What does a mother do with that statement?
This mother decided to wait until we got home to even touch it because I knew I wasn't going to get any answers to the 700,000 questions I had in a car full of school tired/amped up kids. If he really did have an eraser in his ear, it wasn't going anywhere (unless it fell out on it's own...)
Once at home I calmly started in on my 700,000 question - with the patience of a much better mother - I don't know where that came from. Probably from the laugh-ability of the situation.
"How did it get in there?"
"Did you stick your pencil in your ear?"
"Was anyone watching?"
"Were you trying to show off?"
"What were you doing at the time?"
"Does your ear hurt?"
"Can you hear ok?"
OH! and, "Why did you do that?!?"
I'll spare you his answers because none of them are fulfilling or make sense. The gist of it was... he just did it.
Being as it was March and only weeks before his 7th birthday, I thought we were out of the woods with this kind of sticking-things-in-your-orifices behavior. But you know what they say...
Apparently Not.
Finding this little eraser in his ear was not as easy as I thought. I did get one satisfactory answer to one of my questions, "Which ear did you stick it in?" At least we had somewhere to start. With the flashlight clamped between my teeth so that I could use both hands to tug and pry apart his ear, I was finally in a position to ask one more question.

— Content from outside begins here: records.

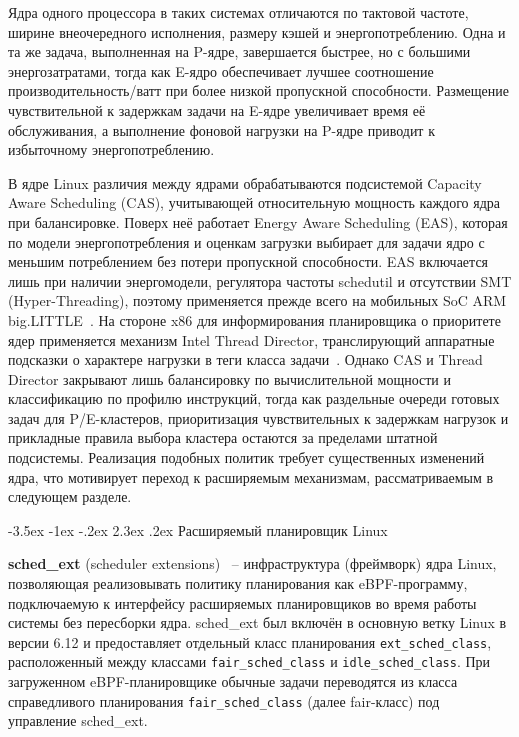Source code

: \documentclass[14pt, oneside]{extbook}
\makeatletter
\renewcommand\section{\@startsection {section}{1}{\z@}%
                                   {-3.5ex \@plus -1ex \@minus -.2ex}%
                                   {2.3ex \@plus.2ex}%
                                   {\normalfont\fontsize{16}{20}\selectfont\bfseries}}
\makeatother
\begin{document}
        Ядра одного процессора в таких системах отличаются по
        тактовой частоте, ширине внеочередного исполнения, размеру
        кэшей и энергопотреблению. Одна и та же задача, выполненная
        на P-ядре, завершается быстрее, но с большими
        энергозатратами, тогда как E-ядро обеспечивает лучшее соотношение
        производительность/ватт при более низкой пропускной
        способности. Размещение чувствительной к задержкам задачи
        на E-ядре увеличивает время её обслуживания, а выполнение
        фоновой нагрузки на P-ядре приводит к избыточному
        энергопотреблению.

        В ядре Linux различия между ядрами обрабатываются
        подсистемой Capacity Aware Scheduling (CAS), учитывающей
        относительную мощность каждого ядра при балансировке.
        Поверх неё работает Energy Aware Scheduling (EAS), которая
        по модели энергопотребления и оценкам загрузки выбирает
        для задачи ядро с меньшим потреблением без потери
        пропускной способности. EAS включается лишь при наличии
        энергомодели, регулятора частоты schedutil и отсутствии
        SMT (Hyper-Threading), поэтому применяется прежде всего на
        мобильных SoC ARM big.LITTLE~\cite{eas}. На стороне x86
        для информирования планировщика о приоритете ядер
        применяется механизм Intel Thread Director, транслирующий
        аппаратные подсказки о характере нагрузки в теги класса
        задачи~\cite{intelhybrid}. Однако CAS и Thread Director закрывают лишь
        балансировку по вычислительной мощности и классификацию по
        профилю инструкций, тогда как раздельные очереди готовых задач
        для P/E-кластеров,
        приоритизация чувствительных к задержкам нагрузок и прикладные
        правила выбора кластера остаются за пределами штатной
        подсистемы. Реализация подобных политик требует существенных
        изменений ядра, что мотивирует переход к расширяемым
        механизмам, рассматриваемым в следующем разделе.


\section{Расширяемый планировщик Linux}\label{sec:schedext}

        \textbf{sched\_ext} (scheduler extensions)~\cite{schedext} --
        инфраструктура (фреймворк) ядра Linux, позволяющая
        реализовывать политику планирования как eBPF-программу,
        подключаемую к интерфейсу расширяемых планировщиков во
        время работы системы без пересборки ядра. sched\_ext был
        включён в основную ветку Linux в версии 6.12 и
        предоставляет отдельный класс планирования
        \texttt{ext\_sched\_class}, расположенный между классами
        \texttt{fair\_sched\_class} и \texttt{idle\_sched\_class}.
        При загруженном eBPF-планировщике обычные задачи
        переводятся из класса справедливого планирования
        \texttt{fair\_sched\_class} (далее fair-класс) под
        управление sched\_ext.
\end{document}
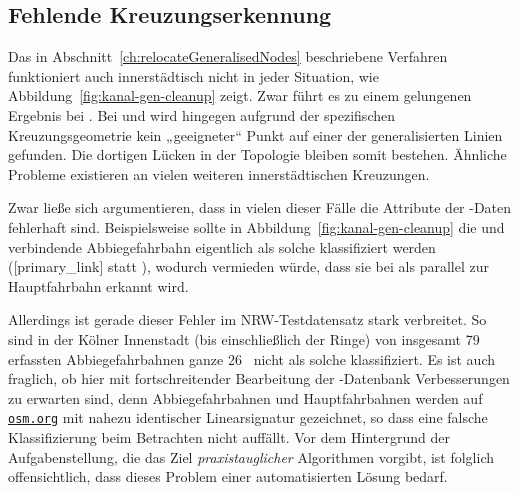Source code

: \documentclass[../main/thesis.tex]{subfiles}
\begin{document}
\subsection{Fehlende Kreuzungserkennung}
\label{ch:missing-junction-detection}


Das in Abschnitt~\ref{ch:relocateGeneralisedNodes} beschriebene Verfahren funktioniert auch innerstädtisch nicht in jeder Situation, wie Abbildung~\ref{fig:kanal-gen-cleanup} zeigt.
Zwar führt es zu einem gelungenen Ergebnis bei .
Bei  und  wird hingegen aufgrund der spezifischen Kreuzungsgeometrie kein „geeigneter“ Punkt auf einer der generalisierten Linien gefunden.
Die dortigen Lücken in der Topologie bleiben somit bestehen.
Ähnliche Probleme existieren an vielen weiteren innerstädtischen Kreuzungen.

Zwar ließe sich argumentieren, dass in vielen dieser Fälle die Attribute der \osm-Daten fehlerhaft sind.
Beispielsweise sollte in Abbildung~\ref{fig:kanal-gen-cleanup} die  und  verbindende Abbiegefahrbahn eigentlich als solche klassifiziert werden ([primary\_link] statt ), wodurch vermieden würde, dass sie bei  als parallel zur Hauptfahrbahn erkannt wird. 

Allerdings ist gerade dieser Fehler im NRW-Testdatensatz stark verbreitet.
So sind in der Kölner Innenstadt (bis einschließlich der Ringe) von insgesamt 79~%
erfassten Abbiegefahrbahnen ganze 26~%
nicht als solche klassifiziert.
Es ist auch fraglich, ob hier mit fortschreitender Bearbeitung der \osm-Datenbank Verbesserungen zu erwarten sind, denn Abbiegefahrbahnen und Hauptfahrbahnen werden auf \href{https://www.openstreetmap.org/}{\nolinkurl{osm.org}} mit nahezu identischer Linearsignatur gezeichnet, so dass eine falsche Klassifizierung beim Betrachten nicht auffällt.
Vor dem Hintergrund der Aufgabenstellung, die das Ziel \emph{praxistauglicher} Algorithmen vorgibt, ist folglich offensichtlich, dass dieses Problem einer automatisierten Lösung bedarf.
\end{document}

"What color was the eraser?"
One more satisfactory answer for the win. "Pink" So, unless the inside of his ear was unnaturally pink, I was pretty sure I had spotted the culprit.
Ty was not happy when I informed him we had to go to the doctor in order to get it out. This made him a little nervous. "Is it going to hurt?" I told him gently that I didn't know - because I wanted him to sweat it a little. No repeats! Right, folks! Then, one final request on his part, "Can we tell the doctor that the eraser just GOT in there, not that I put it in there?" You can't make this stuff up! I gently told him we couldn't do that (because of the dozen or so sarcastic remarks that came to mind, none of them seemed very nurturing.)
Once inside the office, after telling the nurse the reason for our visit was "An eraser in his ear" the doctor came and took a really cool LED light up wand and quickly and painlessly removed the eraser. You can guess, by the above picture that I asked him, "Would I be a bad mom if I took a picture of this?" I didn't really care about his response, because there was nothing that was going to stop me from documenting this event.
Then of course, the doc and I covered all of the other bodily orifices that he was NOT to stick things in. Job. Well. Done.
Once at home, Ty told me in all seriousness, "Mom. I'm really glad the doctor took the eraser out of my ear, because I didn't want to have eraser poop."
Eraser Poop.
That is just too priceless. How many more years of these childlike little zingers do I even have left? I have to savor it while I still can.